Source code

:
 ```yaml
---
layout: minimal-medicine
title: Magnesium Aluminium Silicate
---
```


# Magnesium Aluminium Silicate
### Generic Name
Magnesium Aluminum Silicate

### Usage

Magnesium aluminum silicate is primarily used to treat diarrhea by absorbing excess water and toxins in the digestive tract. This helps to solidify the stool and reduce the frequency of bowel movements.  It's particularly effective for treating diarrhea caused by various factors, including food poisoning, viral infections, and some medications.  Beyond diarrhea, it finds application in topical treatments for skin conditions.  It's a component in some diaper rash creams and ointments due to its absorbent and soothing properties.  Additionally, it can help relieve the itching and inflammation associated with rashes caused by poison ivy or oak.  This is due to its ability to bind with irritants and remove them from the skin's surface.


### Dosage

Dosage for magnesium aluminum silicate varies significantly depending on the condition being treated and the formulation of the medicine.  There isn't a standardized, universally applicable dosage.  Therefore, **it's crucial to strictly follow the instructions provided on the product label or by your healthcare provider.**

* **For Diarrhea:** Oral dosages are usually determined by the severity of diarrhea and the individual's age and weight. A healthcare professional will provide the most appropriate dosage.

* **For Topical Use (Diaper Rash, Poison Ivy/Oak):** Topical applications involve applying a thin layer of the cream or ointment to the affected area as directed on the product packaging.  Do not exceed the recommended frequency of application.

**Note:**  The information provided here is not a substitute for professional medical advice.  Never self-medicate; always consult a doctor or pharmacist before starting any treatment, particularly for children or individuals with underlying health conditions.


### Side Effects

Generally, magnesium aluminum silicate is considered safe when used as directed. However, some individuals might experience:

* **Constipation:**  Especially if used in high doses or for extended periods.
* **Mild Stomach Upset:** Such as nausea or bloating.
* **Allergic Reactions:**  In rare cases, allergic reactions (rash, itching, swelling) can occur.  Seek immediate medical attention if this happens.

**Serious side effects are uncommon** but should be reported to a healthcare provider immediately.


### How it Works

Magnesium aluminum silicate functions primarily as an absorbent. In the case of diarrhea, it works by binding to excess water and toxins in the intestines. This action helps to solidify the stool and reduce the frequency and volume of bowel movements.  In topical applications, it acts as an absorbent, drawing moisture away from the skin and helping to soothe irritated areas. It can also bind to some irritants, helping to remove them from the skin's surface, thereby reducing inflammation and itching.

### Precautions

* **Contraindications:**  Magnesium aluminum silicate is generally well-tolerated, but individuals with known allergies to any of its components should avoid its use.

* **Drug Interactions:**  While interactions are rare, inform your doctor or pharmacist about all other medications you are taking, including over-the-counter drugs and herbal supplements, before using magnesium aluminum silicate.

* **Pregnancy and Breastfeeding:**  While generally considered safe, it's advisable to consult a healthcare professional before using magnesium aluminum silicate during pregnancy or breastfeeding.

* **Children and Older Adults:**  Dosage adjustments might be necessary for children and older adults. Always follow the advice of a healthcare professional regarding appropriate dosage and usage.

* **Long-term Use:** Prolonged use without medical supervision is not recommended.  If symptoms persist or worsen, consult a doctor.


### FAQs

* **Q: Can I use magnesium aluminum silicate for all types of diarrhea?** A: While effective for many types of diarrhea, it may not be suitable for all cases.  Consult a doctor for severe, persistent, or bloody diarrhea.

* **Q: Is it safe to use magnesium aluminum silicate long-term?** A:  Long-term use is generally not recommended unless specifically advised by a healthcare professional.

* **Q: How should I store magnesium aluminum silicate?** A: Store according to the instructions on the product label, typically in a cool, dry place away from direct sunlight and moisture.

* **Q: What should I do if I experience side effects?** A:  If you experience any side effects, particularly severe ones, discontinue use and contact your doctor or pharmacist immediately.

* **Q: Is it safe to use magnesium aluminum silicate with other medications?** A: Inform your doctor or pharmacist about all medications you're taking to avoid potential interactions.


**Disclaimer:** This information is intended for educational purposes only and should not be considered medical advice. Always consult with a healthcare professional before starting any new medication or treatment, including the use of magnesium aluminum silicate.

────────

* **EXERCISE**
Copy each line of the listing above that includes the word "using".

* **WRITTEN ANSWER**
* **Drug Interactions:**  While interactions are rare, inform your doctor or pharmacist about all other medications you are taking, including over-the-counter drugs and herbal supplements, before using magnesium aluminum silicate.
* **Pregnancy and Breastfeeding:**  While generally considered safe, it's advisable to consult a healthcare professional before using magnesium aluminum silicate during pregnancy or breastfeeding.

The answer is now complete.